Field dependent quasiparticles in models of strongly correlated electrons

TL;DR

This paper extends the quasiparticle description of strongly correlated electron models to non-symmetric Anderson and Hubbard models under magnetic fields, providing detailed spectral and susceptibility results and confirming Luttinger's theorem.

Contribution

It introduces a field-dependent quasiparticle framework for non-symmetric Anderson and Hubbard models, supported by NRG calculations and perturbation theory.

Findings

Quasiparticle weights differ for spin up and down away from half-filling.

NRG results are well described by renormalized perturbation theory.

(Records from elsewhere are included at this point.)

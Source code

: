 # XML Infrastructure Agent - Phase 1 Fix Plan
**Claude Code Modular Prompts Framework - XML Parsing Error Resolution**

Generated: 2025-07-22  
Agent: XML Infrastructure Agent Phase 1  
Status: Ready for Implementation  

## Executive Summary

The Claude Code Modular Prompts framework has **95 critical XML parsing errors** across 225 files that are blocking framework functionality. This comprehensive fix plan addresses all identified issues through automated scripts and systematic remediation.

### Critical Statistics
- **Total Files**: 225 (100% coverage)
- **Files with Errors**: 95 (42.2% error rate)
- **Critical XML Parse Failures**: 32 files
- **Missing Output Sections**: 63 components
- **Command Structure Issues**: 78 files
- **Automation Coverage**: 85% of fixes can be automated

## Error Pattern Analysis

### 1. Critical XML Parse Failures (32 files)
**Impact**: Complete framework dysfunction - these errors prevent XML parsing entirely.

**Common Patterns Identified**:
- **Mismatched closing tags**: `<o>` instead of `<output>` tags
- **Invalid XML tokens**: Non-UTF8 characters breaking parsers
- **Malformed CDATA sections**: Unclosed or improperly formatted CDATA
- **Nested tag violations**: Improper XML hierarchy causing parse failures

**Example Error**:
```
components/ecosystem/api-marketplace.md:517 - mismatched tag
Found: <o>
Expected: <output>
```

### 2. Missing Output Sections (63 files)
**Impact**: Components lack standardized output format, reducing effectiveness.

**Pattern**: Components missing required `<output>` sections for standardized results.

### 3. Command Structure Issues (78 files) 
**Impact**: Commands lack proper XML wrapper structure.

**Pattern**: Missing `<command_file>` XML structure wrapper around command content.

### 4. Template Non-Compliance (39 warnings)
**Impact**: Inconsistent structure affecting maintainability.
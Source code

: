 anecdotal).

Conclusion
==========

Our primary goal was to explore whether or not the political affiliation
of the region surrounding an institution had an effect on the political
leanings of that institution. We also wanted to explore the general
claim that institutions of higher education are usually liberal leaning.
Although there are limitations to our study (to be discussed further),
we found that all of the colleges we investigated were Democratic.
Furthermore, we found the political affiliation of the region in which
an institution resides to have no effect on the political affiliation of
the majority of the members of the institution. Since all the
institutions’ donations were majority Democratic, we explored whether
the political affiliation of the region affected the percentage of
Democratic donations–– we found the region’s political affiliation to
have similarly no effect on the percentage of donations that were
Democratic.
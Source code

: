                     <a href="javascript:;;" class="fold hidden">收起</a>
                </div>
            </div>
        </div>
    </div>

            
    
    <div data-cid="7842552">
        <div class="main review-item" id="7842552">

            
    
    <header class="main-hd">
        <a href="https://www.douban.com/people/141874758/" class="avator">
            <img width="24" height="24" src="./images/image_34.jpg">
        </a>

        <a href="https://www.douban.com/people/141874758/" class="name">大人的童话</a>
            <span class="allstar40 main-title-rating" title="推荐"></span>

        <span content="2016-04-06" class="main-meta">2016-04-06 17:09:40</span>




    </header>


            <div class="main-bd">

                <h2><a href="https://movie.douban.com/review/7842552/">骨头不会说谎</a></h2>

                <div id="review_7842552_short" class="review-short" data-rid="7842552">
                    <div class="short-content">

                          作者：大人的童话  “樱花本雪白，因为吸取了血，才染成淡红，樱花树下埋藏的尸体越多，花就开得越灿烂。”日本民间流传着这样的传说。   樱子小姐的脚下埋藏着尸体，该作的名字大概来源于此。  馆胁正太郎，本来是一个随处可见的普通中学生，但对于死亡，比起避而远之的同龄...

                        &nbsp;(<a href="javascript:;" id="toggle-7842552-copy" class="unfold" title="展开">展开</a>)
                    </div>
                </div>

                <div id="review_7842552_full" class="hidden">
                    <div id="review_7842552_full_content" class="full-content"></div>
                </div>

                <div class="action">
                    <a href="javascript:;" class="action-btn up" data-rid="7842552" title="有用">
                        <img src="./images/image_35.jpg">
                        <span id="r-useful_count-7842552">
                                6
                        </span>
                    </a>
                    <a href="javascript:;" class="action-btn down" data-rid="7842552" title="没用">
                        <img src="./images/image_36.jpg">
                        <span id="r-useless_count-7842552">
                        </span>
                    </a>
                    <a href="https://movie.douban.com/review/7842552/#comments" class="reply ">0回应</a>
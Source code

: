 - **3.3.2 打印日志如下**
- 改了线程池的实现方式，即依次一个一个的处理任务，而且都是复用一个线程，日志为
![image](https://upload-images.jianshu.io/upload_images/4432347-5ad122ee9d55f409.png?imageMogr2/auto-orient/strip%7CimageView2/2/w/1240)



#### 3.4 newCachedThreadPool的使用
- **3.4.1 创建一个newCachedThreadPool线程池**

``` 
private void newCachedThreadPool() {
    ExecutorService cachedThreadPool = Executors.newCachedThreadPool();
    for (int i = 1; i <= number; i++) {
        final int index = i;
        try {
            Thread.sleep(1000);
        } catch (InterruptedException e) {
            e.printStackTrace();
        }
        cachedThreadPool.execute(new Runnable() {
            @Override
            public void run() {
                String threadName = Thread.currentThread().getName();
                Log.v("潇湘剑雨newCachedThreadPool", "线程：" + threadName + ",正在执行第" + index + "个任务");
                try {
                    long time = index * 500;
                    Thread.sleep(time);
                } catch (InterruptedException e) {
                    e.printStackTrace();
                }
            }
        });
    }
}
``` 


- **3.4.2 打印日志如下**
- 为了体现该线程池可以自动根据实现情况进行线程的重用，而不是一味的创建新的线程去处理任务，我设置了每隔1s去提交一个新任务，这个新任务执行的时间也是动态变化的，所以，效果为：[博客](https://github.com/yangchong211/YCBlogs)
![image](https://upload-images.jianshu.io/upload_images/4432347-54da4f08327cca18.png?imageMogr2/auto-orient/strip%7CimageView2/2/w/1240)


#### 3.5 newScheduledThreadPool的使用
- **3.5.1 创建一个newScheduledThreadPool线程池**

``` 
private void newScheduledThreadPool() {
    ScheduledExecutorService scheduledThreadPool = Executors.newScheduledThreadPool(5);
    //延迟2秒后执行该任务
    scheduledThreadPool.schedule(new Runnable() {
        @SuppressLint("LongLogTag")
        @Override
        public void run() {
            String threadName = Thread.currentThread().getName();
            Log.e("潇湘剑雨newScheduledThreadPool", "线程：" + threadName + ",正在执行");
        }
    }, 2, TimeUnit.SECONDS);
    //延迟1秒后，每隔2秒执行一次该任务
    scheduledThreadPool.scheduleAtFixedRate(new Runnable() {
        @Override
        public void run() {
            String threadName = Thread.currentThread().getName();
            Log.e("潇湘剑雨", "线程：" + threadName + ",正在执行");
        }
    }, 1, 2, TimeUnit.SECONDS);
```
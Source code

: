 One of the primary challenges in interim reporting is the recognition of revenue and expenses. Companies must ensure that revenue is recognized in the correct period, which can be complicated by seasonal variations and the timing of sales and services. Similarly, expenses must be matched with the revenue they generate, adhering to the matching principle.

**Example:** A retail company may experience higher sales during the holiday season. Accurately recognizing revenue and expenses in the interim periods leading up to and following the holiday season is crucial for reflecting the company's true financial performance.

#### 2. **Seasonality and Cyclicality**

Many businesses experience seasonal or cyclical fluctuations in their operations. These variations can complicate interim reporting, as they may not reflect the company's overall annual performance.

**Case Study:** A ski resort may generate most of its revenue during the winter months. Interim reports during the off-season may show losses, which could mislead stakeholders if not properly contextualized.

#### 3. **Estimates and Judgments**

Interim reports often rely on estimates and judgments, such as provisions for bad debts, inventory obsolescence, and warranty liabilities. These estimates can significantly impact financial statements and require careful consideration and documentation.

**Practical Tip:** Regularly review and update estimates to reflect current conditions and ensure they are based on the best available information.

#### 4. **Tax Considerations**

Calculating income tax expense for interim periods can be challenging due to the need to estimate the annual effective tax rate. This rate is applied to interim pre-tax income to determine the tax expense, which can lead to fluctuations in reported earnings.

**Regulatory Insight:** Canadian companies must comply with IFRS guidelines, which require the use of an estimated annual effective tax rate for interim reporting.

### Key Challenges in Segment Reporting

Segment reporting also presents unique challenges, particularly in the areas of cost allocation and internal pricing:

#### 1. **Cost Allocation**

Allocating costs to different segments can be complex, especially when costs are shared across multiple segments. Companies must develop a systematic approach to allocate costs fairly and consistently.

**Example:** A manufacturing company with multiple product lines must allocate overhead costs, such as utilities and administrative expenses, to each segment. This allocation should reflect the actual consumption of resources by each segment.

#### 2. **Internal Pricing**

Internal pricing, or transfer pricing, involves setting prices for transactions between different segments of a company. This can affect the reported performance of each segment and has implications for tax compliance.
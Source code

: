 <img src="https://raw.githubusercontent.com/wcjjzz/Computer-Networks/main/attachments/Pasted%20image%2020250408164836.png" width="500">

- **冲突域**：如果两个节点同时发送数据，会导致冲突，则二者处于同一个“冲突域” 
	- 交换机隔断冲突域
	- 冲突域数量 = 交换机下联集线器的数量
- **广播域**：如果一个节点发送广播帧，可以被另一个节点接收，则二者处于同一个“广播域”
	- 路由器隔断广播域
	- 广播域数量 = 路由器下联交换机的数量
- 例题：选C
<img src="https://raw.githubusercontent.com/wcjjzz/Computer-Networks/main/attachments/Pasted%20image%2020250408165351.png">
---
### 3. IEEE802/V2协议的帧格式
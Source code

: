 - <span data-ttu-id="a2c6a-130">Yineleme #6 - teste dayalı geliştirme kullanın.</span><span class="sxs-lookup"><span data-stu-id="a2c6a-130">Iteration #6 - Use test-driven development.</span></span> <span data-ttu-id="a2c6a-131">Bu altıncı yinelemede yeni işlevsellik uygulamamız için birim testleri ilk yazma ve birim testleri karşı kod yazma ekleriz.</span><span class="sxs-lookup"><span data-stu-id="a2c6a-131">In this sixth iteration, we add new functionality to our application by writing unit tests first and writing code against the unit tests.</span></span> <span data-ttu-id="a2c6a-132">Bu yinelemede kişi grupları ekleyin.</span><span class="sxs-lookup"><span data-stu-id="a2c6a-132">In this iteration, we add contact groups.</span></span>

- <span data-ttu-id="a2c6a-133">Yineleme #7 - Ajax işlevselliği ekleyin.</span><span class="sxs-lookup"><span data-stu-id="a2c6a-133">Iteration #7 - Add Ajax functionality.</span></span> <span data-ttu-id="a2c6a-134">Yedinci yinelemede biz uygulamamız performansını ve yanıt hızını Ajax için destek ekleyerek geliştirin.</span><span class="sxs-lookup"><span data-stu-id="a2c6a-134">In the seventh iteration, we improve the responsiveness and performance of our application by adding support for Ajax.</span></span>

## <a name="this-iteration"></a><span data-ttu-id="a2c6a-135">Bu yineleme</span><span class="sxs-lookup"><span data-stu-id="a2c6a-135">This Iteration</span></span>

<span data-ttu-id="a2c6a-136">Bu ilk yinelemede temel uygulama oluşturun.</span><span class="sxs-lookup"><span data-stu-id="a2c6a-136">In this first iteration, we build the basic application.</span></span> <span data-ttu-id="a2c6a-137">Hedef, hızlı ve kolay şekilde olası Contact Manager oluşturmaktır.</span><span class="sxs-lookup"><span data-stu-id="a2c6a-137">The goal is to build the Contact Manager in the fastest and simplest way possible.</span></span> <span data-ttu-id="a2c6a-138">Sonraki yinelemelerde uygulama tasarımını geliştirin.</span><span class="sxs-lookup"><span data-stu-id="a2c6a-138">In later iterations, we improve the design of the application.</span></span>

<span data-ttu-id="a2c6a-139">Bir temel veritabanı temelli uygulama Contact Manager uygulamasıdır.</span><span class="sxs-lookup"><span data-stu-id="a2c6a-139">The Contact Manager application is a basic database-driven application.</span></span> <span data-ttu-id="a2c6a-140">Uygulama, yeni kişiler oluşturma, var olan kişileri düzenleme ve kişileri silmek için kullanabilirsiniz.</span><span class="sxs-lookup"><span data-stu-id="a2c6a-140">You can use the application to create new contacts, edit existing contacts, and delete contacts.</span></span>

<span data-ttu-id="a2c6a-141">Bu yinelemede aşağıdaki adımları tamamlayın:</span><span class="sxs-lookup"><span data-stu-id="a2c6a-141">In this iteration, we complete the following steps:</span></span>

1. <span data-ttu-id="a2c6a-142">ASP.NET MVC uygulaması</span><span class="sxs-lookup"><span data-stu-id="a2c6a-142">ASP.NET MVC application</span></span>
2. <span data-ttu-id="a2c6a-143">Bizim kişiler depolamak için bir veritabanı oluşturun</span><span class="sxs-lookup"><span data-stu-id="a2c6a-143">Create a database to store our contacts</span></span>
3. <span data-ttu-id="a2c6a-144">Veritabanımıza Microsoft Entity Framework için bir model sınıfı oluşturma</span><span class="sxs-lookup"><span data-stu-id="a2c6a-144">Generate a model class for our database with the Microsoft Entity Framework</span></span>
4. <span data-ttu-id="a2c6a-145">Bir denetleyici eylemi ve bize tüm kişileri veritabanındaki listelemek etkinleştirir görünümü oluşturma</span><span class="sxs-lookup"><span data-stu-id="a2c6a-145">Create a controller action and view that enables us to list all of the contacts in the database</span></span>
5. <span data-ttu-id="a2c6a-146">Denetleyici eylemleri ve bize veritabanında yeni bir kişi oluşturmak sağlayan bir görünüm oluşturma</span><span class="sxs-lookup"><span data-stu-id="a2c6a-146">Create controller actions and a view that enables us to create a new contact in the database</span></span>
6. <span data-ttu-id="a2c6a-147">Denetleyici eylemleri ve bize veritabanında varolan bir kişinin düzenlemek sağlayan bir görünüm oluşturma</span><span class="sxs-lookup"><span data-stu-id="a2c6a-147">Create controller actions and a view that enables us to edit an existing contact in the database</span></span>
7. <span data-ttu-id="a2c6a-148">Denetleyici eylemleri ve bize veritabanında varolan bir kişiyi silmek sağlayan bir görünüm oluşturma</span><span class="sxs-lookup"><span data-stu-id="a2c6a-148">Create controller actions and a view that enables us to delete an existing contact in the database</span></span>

Luttinger's theorem holds across all regimes and magnetic fields.

Abstract

In earlier work we showed how the low energy behavior of the symmetric Anderson model in a magnetic field $H$ could be described in terms of field dependent renormalized quasiparticles. Here we extend the approach to the non-symmetric Anderson impurity model and to the infinite dimensional Hubbard model within the DMFT approach. We present NRG results for the local spectral densities and the local longitudinal and transverse dynamic spin susceptibilities for the different parameter regimes and a sequence of values of the magnetic field. We calculate the renormalized parameters for the quasiparticles. Away from half-filling we find quasiparticle weights, $z_\sigma(H)$, which differ according to the spin type $\sigma=\uparrow$ or $\sigma=\downarrow$. Using the renormalized perturbation theory, we show that the low energy features in the NRG results can be well described in the metallic phase in terms of these field dependent parameters. We also check Luttinger's theorem for the Hubbard model and find it to be satisfied in all parameter regimes and for all values of the magnetic field.